Num balanço sobre os estragos da seca, o secretário confirmou que houve prejuízo. Não mencionou o montante. No entanto, demonstrou otimismo e crença na mudança de tempo. "As coisas vão melhorar. A gente precisa acreditar e ter o pensamento positivo", afirmou.
EMERGÊNCIA
O governo federal reconheceu, por intermédio da portaria nº 355 no último dia 22 de fevereiro, a situação de emergência de 42 municípios que não registra chuvas regulares há mais de dois anos. A Secretaria Nacional de Proteção e Defesa Civil direcionou para a conta da Coordenação estadual de Defesa Civil recursos da ordem de R$ 10 milhões. Cerca de 30% deste montante já está empenhado para a contratação e credenciamento de 120 caminhões-pipas. Esta água não pode ser utilizada politicamente, nem vendida, e será fiscalizada por órgãos federais e estaduais.
Além da Defesa Civil estadual, mais 160 caminhões-pipa fretados pelo Exército distribuem água em comunidades rurais dos municípios em situação de emergência.
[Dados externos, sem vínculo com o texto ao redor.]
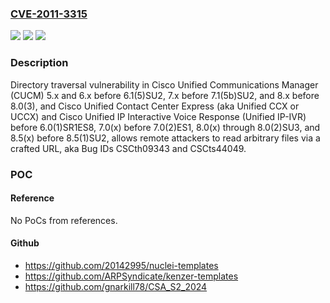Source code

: ### [CVE-2011-3315](https://cve.mitre.org/cgi-bin/cvename.cgi?name=CVE-2011-3315)
![](https://img.shields.io/static/v1?label=Product&message=n%2Fa&color=blue)
![](https://img.shields.io/static/v1?label=Version&message=n%2Fa&color=blue)
![](https://img.shields.io/static/v1?label=Vulnerability&message=n%2Fa&color=brighgreen)

### Description

Directory traversal vulnerability in Cisco Unified Communications Manager (CUCM) 5.x and 6.x before 6.1(5)SU2, 7.x before 7.1(5b)SU2, and 8.x before 8.0(3), and Cisco Unified Contact Center Express (aka Unified CCX or UCCX) and Cisco Unified IP Interactive Voice Response (Unified IP-IVR) before 6.0(1)SR1ES8, 7.0(x) before 7.0(2)ES1, 8.0(x) through 8.0(2)SU3, and 8.5(x) before 8.5(1)SU2, allows remote attackers to read arbitrary files via a crafted URL, aka Bug IDs CSCth09343 and CSCts44049.

### POC

#### Reference
No PoCs from references.

#### Github
- https://github.com/20142995/nuclei-templates
- https://github.com/ARPSyndicate/kenzer-templates
- https://github.com/gnarkill78/CSA_S2_2024

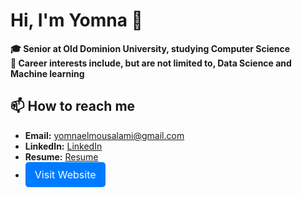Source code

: # Hi, I'm Yomna 👋
**:mortar_board: Senior at Old Dominion University, studying Computer Science**
<br>
**🔭 Career interests include, but are not limited to, Data Science and Machine learning**

 ## 📫 How to reach me
 - **Email:** yomnaelmousalami@gmail.com
 - **LinkedIn:** [LinkedIn](https://www.linkedin.com/in/yomna-elmousalami/)
 - **Resume:** [Resume](https://drive.google.com/uc?export=download&id=1fzcCA6oZUO-lO7dm4yH3v5kqjOc_DPFm)
 - <a href="https://drive.google.com/uc?export=download&id=1fzcCA6oZUO-lO7dm4yH3v5kqjOc_DPFm" target="_blank" style="display:inline-block;padding:10px 15px;background-color:#007bff;color:white;border-radius:5px;text-decoration:none;font-size:16px;">Visit Website</a>

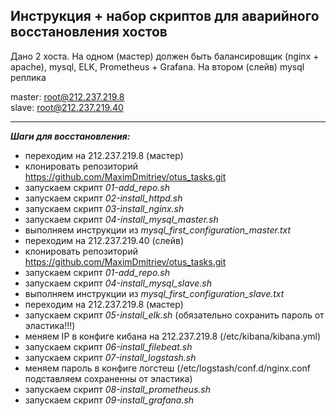 ## Инструкция + набор скриптов для аварийного восстановления хостов

Дано 2 хоста. На одном (мастер) должен быть балансировщик (nginx + apache), mysql, ELK, Prometheus + Grafana. На втором (слейв) mysql реплика 

master: root@212.237.219.8 <br />
slave: root@212.237.219.40 <br />

****
***Шаги для восстановления:***
- переходим на 212.237.219.8 (мастер)
- клонировать репозиторий https://github.com/MaximDmitriev/otus_tasks.git
- запускаем скрипт *01-add_repo.sh*
- запускаем скрипт *02-install_httpd.sh*
- запускаем скрипт *03-install_nginx.sh*
- запускаем скрипт *04-install_mysql_master.sh*
- выполняем инструкции из *mysql_first_configuration_master.txt* 
- переходим на 212.237.219.40 (слейв)
- клонировать репозиторий https://github.com/MaximDmitriev/otus_tasks.git
- запускаем скрипт *01-add_repo.sh*
- запускаем скрипт *04-install_mysql_slave.sh*
- выполняем инструкции из *mysql_first_configuration_slave.txt* 
- переходим на 212.237.219.8 (мастер)
- запускаем скрипт *05-install_elk.sh* (обязательно сохранить пароль от эластика!!!)
- меняем IP в конфиге кибана на 212.237.219.8 (/etc/kibana/kibana.yml)
- запускаем скрипт *06-install_filebeat.sh*
- запускаем скрипт *07-install_logstash.sh*
- меняем пароль в конфиге логстеш (/etc/logstash/conf.d/nginx.conf  подставляем сохраненны от эластика)
- запускаем скрипт *08-install_prometheus.sh*
- запускаем скрипт *09-install_grafana.sh*
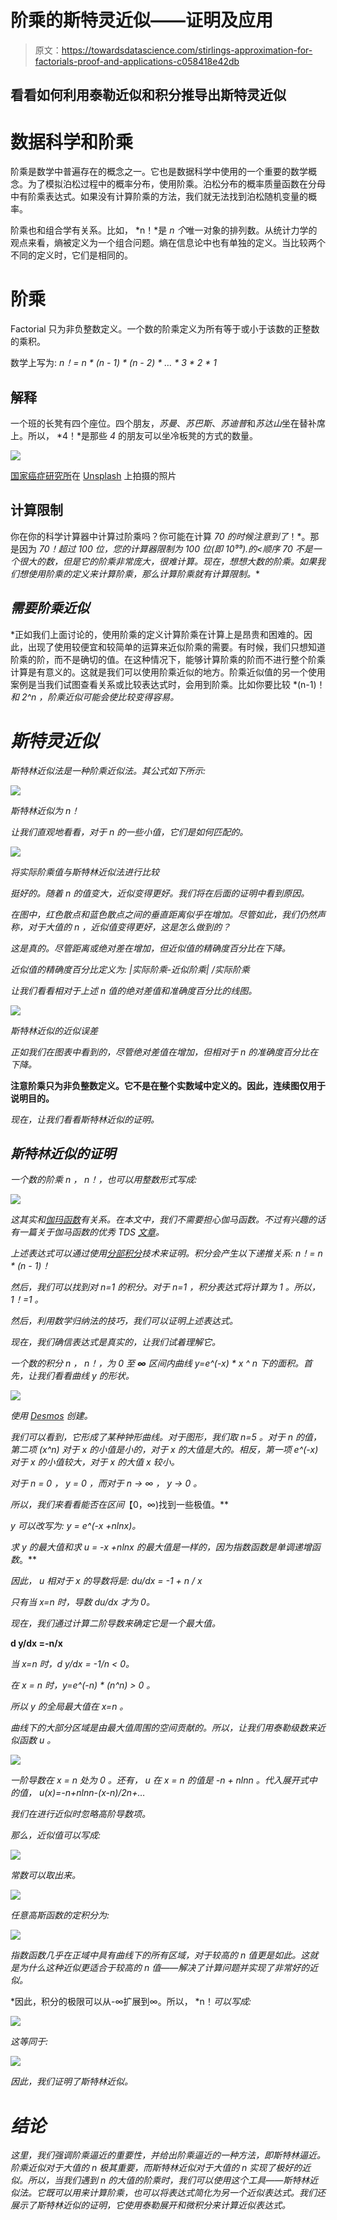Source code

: # 阶乘的斯特灵近似——证明及应用

> 原文：<https://towardsdatascience.com/stirlings-approximation-for-factorials-proof-and-applications-c058418e42db>

## 看看如何利用泰勒近似和积分推导出斯特灵近似

# 数据科学和阶乘

阶乘是数学中普遍存在的概念之一。它也是数据科学中使用的一个重要的数学概念。为了模拟泊松过程中的概率分布，使用阶乘。泊松分布的概率质量函数在分母中有阶乘表达式。如果没有计算阶乘的方法，我们就无法找到泊松随机变量的概率。

阶乘也和组合学有关系。比如， *n！*是 *n 个*唯一对象的排列数。从统计力学的观点来看，熵被定义为一个组合问题。熵在信息论中也有单独的定义。当比较两个不同的定义时，它们是相同的。

# 阶乘

Factorial 只为非负整数定义。一个数的阶乘定义为所有等于或小于该数的正整数的乘积。

数学上写为:
*n！= n * (n - 1) * (n - 2) * … * 3 * 2 * 1*

## 解释

一个班的长凳有四个座位。四个朋友，*苏曼*、*苏巴斯*、*苏迪普*和*苏达山*坐在替补席上。所以， *4！*是那些 *4* 的朋友可以坐冷板凳的方式的数量。

![](img/37d04dce072cc75ca796fc54852d2751.png)

[国家癌症研究所](https://unsplash.com/@nci?utm_source=medium&utm_medium=referral)在 [Unsplash](https://unsplash.com?utm_source=medium&utm_medium=referral) 上拍摄的照片

## 计算限制

你在你的科学计算器中计算过阶乘吗？你可能在计算 *70 的时候注意到了*！*。那是因为 *70！*超过 *100* 位，您的计算器限制为 *100* 位*(即 10⁹⁹).的<顺序 70 不是一个很大的数，但是它的阶乘非常庞大，很难计算。现在，想想大数的阶乘。如果我们想使用阶乘的定义来计算阶乘，那么计算阶乘就有计算限制。**

## *需要阶乘近似*

*正如我们上面讨论的，使用阶乘的定义计算阶乘在计算上是昂贵和困难的。因此，出现了使用较便宜和较简单的运算来近似阶乘的需要。有时候，我们只想知道阶乘的阶，而不是确切的值。在这种情况下，能够计算阶乘的阶而不进行整个阶乘计算是有意义的。这就是我们可以使用阶乘近似的地方。阶乘近似值的另一个使用案例是当我们试图查看关系或比较表达式时，会用到阶乘。比如你要比较 *(n-1)！*和 *2^n* ，阶乘近似可能会使比较变得容易。*

# *斯特灵近似*

*斯特林近似法是一种阶乘近似法。其公式如下所示:*

*![](img/2e98a456b74d36e238db4749f621b15d.png)*

*斯特林近似为 *n！**

*让我们直观地看看，对于 n 的一些小值，它们是如何匹配的。*

*![](img/73cc4160bfaf76a8e8e44f9575092110.png)*

*将实际阶乘值与斯特林近似法进行比较*

*挺好的。随着 *n* 的值变大，近似变得更好。我们将在后面的证明中看到原因。*

*在图中，红色散点和蓝色散点之间的垂直距离似乎在增加。尽管如此，我们仍然声称，对于大值的 *n* ，近似值变得更好，这是怎么做到的？*

*这是真的。尽管距离或绝对差在增加，但近似值的精确度百分比在下降。*

*近似值的精确度百分比定义为:
*|实际阶乘-近似阶乘| /实际阶乘**

*让我们看看相对于上述 *n* 值的绝对差值和准确度百分比的线图。*

*![](img/edbc32326778ea98afacd3c71347a17f.png)*

*斯特林近似的近似误差*

*正如我们在图表中看到的，尽管绝对差值在增加，但相对于 *n* 的准确度百分比在下降。*

**注意阶乘只为非负整数定义。它不是在整个实数域中定义的。因此，连续图仅用于说明目的。**

*现在，让我们看看斯特林近似的证明。*

## *斯特林近似的证明*

*一个数的阶乘 *n* ， *n！*，也可以用整数形式写成:*

*![](img/bfec365be58fe52412b6026550310eaf.png)*

*这其实和[伽玛函数](https://en.wikipedia.org/wiki/Gamma_function)有关系。在本文中，我们不需要担心伽马函数。不过有兴趣的话有一篇关于伽马函数的优秀 TDS [文章](/gamma-function-intuition-derivation-and-examples-5e5f72517dee)。*

*上述表达式可以通过使用[分部积分](https://en.wikipedia.org/wiki/Integration_by_parts#:~:text=In%20calculus%2C%20and%20more%20generally,of%20their%20derivative%20and%20antiderivative.)技术来证明。积分会产生以下递推关系:
*n！= n * (n - 1)！**

*然后，我们可以找到对 *n=1* 的积分。对于 *n=1* ，积分表达式将计算为 *1* 。所以， *1！=1* 。*

*然后，利用数学归纳法的技巧，我们可以证明上述表达式。*

*现在，我们确信表达式是真实的，让我们试着理解它。*

*一个数的积分 *n* ， *n！*，为 0 至 **∞** 区间内曲线 *y=e^(-x) * x ^ n* 下的面积。首先，让我们看看曲线 *y* 的形状。*

*![](img/06777fb1157734ce0e67438a6bde8744.png)*

*使用 [Desmos](https://www.desmos.com/calculator) 创建。*

*我们可以看到，它形成了某种钟形曲线。对于图形，我们取 *n=5* 。对于 *n* 的值，第二项 *(x^n)* 对于 *x* 的小值是小的，对于 *x* 的大值是大的。相反，第一项 *e^(-x)* 对于 x 的小值较大，对于 x 的大值 *x* 较小。*

*对于 *n = 0* ， *y =* *0* ，而对于 *n → ∞* ， *y → 0* 。*

*所以，我们来看看能否在区间*【0，∞)找到一些极值。**

**y* 可以改写为:
*y = e^(-x +nlnx)。**

*求 y 的最大值和求 *u = -x +nlnx* 的最大值是一样的，因为指数函数是单调递增函数*。**

*因此， *u* 相对于 *x* 的导数将是:
*du/dx = -1 + n / x**

*只有当 *x=n* 时，导数 *du/dx* 才为 0。*

*现在，我们通过计算二阶导数来确定它是一个最大值。*

**d y/dx =-n/x**

*当 *x=n 时，d y/dx = -1/n < 0。**

**在 x = n 时，y=e^(-n) * (n^n) > 0* 。*

*所以 *y* 的全局最大值在 *x=n* 。*

*曲线下的大部分区域是由最大值周围的空间贡献的。所以，让我们用泰勒级数来近似函数 *u* 。*

*![](img/43fb525b64d74b5e50e241bbd59c66c3.png)*

*一阶导数在 *x = n* 处为 *0* 。还有， *u* 在 *x = n* 的值是 *-n + nlnn* 。代入展开式中的值，
*u(x)=-n+nlnn-(x-n)/2n+…**

*我们在进行近似时忽略高阶导数项。*

*那么，近似值可以写成:*

*![](img/81f5847eaf683cff4901329ab8183294.png)*

*常数可以取出来。*

*![](img/5b039ed15595998c246034c0c82ae65f.png)*

*任意高斯函数的定积分为:*

*![](img/37cbb38b1c1b8a5f1e562e57e873e8bd.png)*

*指数函数几乎在正域中具有曲线下的所有区域，对于较高的 *n* 值更是如此。这就是为什么这种近似更适合于较高的 *n* 值——解决了计算问题并实现了非常好的近似。*

*因此，积分的极限可以从-∞扩展到∞。所以， *n！*可以写成:*

*![](img/6b7a3af2dc64139c7e16bef05aa7a8b8.png)*

*这等同于:*

*![](img/2e98a456b74d36e238db4749f621b15d.png)*

*因此，我们证明了斯特林近似。*

# *结论*

*这里，我们强调阶乘逼近的重要性，并给出阶乘逼近的一种方法，即斯特林逼近。阶乘近似对于大值的 *n* 极其重要，而斯特林近似对于大值的 *n* 实现了极好的近似。所以，当我们遇到 *n* 的大值的阶乘时，我们可以使用这个工具——斯特林近似法。它既可以用来计算阶乘，也可以将表达式简化为另一个近似表达式。我们还展示了斯特林近似的证明，它使用泰勒展开和微积分来计算近似表达式。*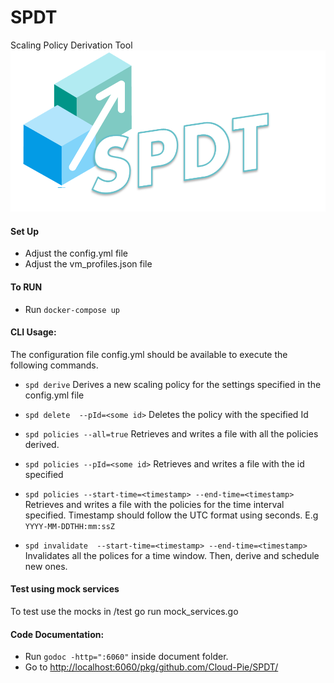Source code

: # SPDT
Scaling Policy Derivation Tool
![SPDT](logo.png)

#### Set Up
- Adjust the config.yml file
- Adjust the vm_profiles.json file

#### To RUN
- Run `docker-compose up`

#### CLI Usage:
The configuration file config.yml should be available to execute the following commands.
- `spd derive`
Derives a new scaling policy for the settings specified in the config.yml file
- `spd delete  --pId=<some id>`
Deletes the policy with the specified Id
- `spd policies --all=true`
Retrieves and writes a file with all the policies derived.
- `spd policies --pId=<some id>`
Retrieves and writes a file with the id specified
- `spd policies --start-time=<timestamp> --end-time=<timestamp>`
Retrieves and writes a file with the policies for the time interval specified.
Timestamp should follow the UTC format using seconds. E.g `YYYY-MM-DDTHH:mm:ssZ`

- `spd invalidate  --start-time=<timestamp> --end-time=<timestamp>`
Invalidates all the polices for a time window. Then, derive and schedule new ones.

#### Test using mock services
To test use the mocks in /test
go run mock_services.go


#### Code Documentation:
- Run `godoc -http=":6060"` inside document folder.
- Go to [http://localhost:6060/pkg/github.com/Cloud-Pie/SPDT/](http://localhost:6060/pkg/github.com/Cloud-Pie/SPDT)
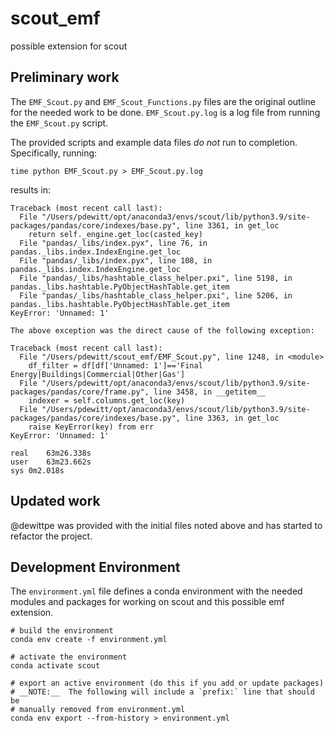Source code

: # scout_emf
possible extension for scout

## Preliminary work

The `EMF_Scout.py` and `EMF_Scout_Functions.py` files are the original outline
for the needed work to be done.  `EMF_Scout.py.log` is a log file from running
the `EMF_Scout.py` script.

The provided scripts and example data files _do not_ run to completion.
Specifically, running:

    time python EMF_Scout.py > EMF_Scout.py.log

results in:

    Traceback (most recent call last):
      File "/Users/pdewitt/opt/anaconda3/envs/scout/lib/python3.9/site-packages/pandas/core/indexes/base.py", line 3361, in get_loc
        return self._engine.get_loc(casted_key)
      File "pandas/_libs/index.pyx", line 76, in pandas._libs.index.IndexEngine.get_loc
      File "pandas/_libs/index.pyx", line 108, in pandas._libs.index.IndexEngine.get_loc
      File "pandas/_libs/hashtable_class_helper.pxi", line 5198, in pandas._libs.hashtable.PyObjectHashTable.get_item
      File "pandas/_libs/hashtable_class_helper.pxi", line 5206, in pandas._libs.hashtable.PyObjectHashTable.get_item
    KeyError: 'Unnamed: 1'

    The above exception was the direct cause of the following exception:

    Traceback (most recent call last):
      File "/Users/pdewitt/scout_emf/EMF_Scout.py", line 1248, in <module>
        df_filter = df[df['Unnamed: 1']=='Final Energy|Buildings|Commercial|Other|Gas']
      File "/Users/pdewitt/opt/anaconda3/envs/scout/lib/python3.9/site-packages/pandas/core/frame.py", line 3458, in __getitem__
        indexer = self.columns.get_loc(key)
      File "/Users/pdewitt/opt/anaconda3/envs/scout/lib/python3.9/site-packages/pandas/core/indexes/base.py", line 3363, in get_loc
        raise KeyError(key) from err
    KeyError: 'Unnamed: 1'

    real	63m26.338s
    user	63m23.662s
    sys	0m2.018s

## Updated work

@dewittpe was provided with the initial files noted above and has started to
refactor the project.

## Development Environment

The `environment.yml` file defines a conda environment with the needed modules
and packages for working on scout and this possible emf extension.

    # build the environment
    conda env create -f environment.yml

    # activate the environment
    conda activate scout

    # export an active environment (do this if you add or update packages)
    # __NOTE:__  The following will include a `prefix:` line that should be
    # manually removed from environment.yml
    conda env export --from-history > environment.yml
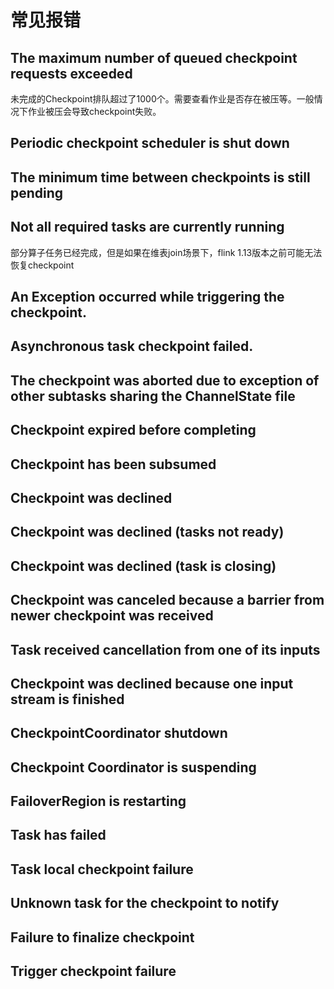 
# 常见报错

## The maximum number of queued checkpoint requests exceeded 

未完成的Checkpoint排队超过了1000个。需要查看作业是否存在被压等。一般情况下作业被压会导致checkpoint失败。


## Periodic checkpoint scheduler is shut down 



## The minimum time between checkpoints is still pending 


## Not all required tasks are currently running 

部分算子任务已经完成，但是如果在维表join场景下，flink 1.13版本之前可能无法恢复checkpoint 



## An Exception occurred while triggering the checkpoint. 


## Asynchronous task checkpoint failed.


## The checkpoint was aborted due to exception of other subtasks sharing the ChannelState file 


## Checkpoint expired before completing 


## Checkpoint has been subsumed


## Checkpoint was declined


## Checkpoint was declined (tasks not ready) 


## Checkpoint was declined (task is closing) 


## Checkpoint was canceled because a barrier from newer checkpoint was received


## Task received cancellation from one of its inputs 


## Checkpoint was declined because one input stream is finished 


## CheckpointCoordinator shutdown 


## Checkpoint Coordinator is suspending 


## FailoverRegion is restarting 


## Task has failed 


## Task local checkpoint failure 


## Unknown task for the checkpoint to notify 


## Failure to finalize checkpoint 


## Trigger checkpoint failure 



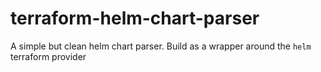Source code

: # terraform-helm-chart-parser
A simple but clean helm chart parser. Build as a wrapper around the `helm` terraform provider
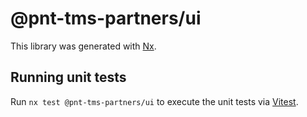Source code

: # @pnt-tms-partners/ui

This library was generated with [Nx](https://nx.dev).

## Running unit tests

Run `nx test @pnt-tms-partners/ui` to execute the unit tests via [Vitest](https://vitest.dev/).
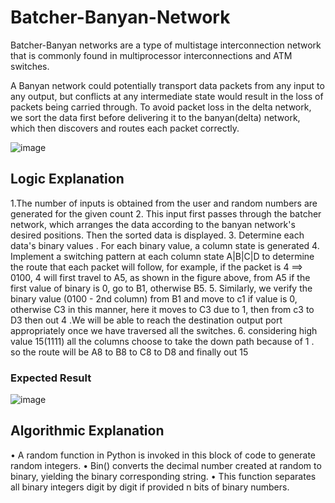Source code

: # Batcher-Banyan-Network

Batcher-Banyan networks are a type of multistage interconnection network that is commonly found in multiprocessor interconnections and ATM switches.

A Banyan network could potentially transport data packets from any input to any output, but conflicts at any intermediate state would result in the loss of packets being carried through. To avoid packet loss in the delta network, we sort the data first before delivering it to the banyan(delta) network, which then discovers and routes each packet correctly.

![image](https://github.com/Alagesan-Sushmitha/Batcher-Banyan-Network/assets/137837229/b91779d9-dbfd-4264-8e87-13cec7ce6e93)

## Logic Explanation

1.The number of inputs is obtained from the user and random numbers are generated for the given count
2. This input first passes through the batcher network, which arranges the data according to the banyan network's desired positions. Then the sorted data is displayed.
3. Determine each data's binary values . For each binary value, a column state is generated
4. Implement a switching pattern at each column state A|B|C|D to determine the route that each packet will follow, for example, if the packet is 4 ==> 0100, 4 will first travel to A5, as shown in the figure above, from A5 if the first value of binary is 0, go to B1, otherwise B5.
5. Similarly, we verify the binary value (0100 - 2nd column) from B1 and move to c1 if value is 0, otherwise C3 in this manner, here it moves to C3 due to 1, then from c3 to D3 then out 4 .We will be able to reach the destination output port appropriately once we have traversed all the switches.
6. considering high value 15(1111) all the columns choose to take the down path because of 1 . so the route will be A8 to B8 to C8 to D8 and finally out 15

### Expected Result
![image](https://github.com/Alagesan-Sushmitha/Batcher-Banyan-Network/assets/137837229/7c78acf6-4c4c-499b-ada9-2037affebb79)

## Algorithmic Explanation
•	A random function in Python is invoked in this block of code to generate random integers. 
•	Bin() converts the decimal number created at random to binary, yielding the binary corresponding string. 
•	This function separates all binary integers digit by digit if provided n bits of binary numbers.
As duas operações atenderão mais de 300 mil sertanejos, alguns deles vivem próximos do rio São Francisco e do Canal do Sertão, mas não recebem água tratada em casa.
Ao liberar os recursos, o governo federal exige que toda a água distribuída pela Defesa Civil de Alagoas deve ser fiscalizada e ser potável para o consumo humano. Desde o ano passado, o Exército socorre as comunidades rurais com 160 caminhões-pipa que transportam água de poços e adutoras credenciadas. Mesmo assim, a água antes de ser distribuídas nas comunidades recebe pastilhas de cloro para evitar riscos.
Os 120 caminhões fretados pela Defesa Civil estadual levarão água para 650 comunidades. Pelos cálculos do capitão do Corpo de Bombeiros Alan Cavalcante, que coordena a distribuição de água pela Defesa Civil, cerca de 120 mil pessoas serão beneficiadas, a partir de março, pela operação. "A Defesa Civil de Alagoas faz uma operação extra para dar suporte a operação em curso pelo Exército. As 650 comunidades que serão atendidas por nossa equipe ficam em locais diferentes das atendidas pela operação do Exército", destacou o capitão.
Outro detalhe importante é que as comunidades atendidas ficam na zona rural dos municípios de Água Branca, Arapiraca, Batalha, Belém, Belo Monte, Cacimbinhas, Canapi. Carneiros, Coité do Noia, Craíbas, Delmiro Gouveia, Dois Riachos, Estrela de Alagoas, Girau do Ponciano, Igaci, Inhapi, Jacaré dos Homens, Jaramataia, Lagoa da Canoa, Major Izidoro, Maravilha, Mata Grande, Minador do Negrão, Monteirópolis, Olho D`Água das Flores, Olho D` Água do Casado, Olho D`Água Grande, Olivença, Ouro Branco, Palestina, Palmeira dos Índios, Pão de Açúcar, Pariconha, Piranhas, Poço das Trincheiras, Quebrângulo, Santana do Ipanema, São José da Tapera, Senador Rui Palmeira, Tanque D´Árca e Traipu. As operações da Defesa Civil e do Exército atendem mais de 300 mil alagoanos, avaliam os técnicos da Defesa Civil.
Quem perceber o envolvimento político ou o comércio ilegal de água da Defesa Civil, pode denunciar pelo telefone (82) 3315-2843, da central da Defesa Civil. A água do Exército e da Defesa Civil é de graça.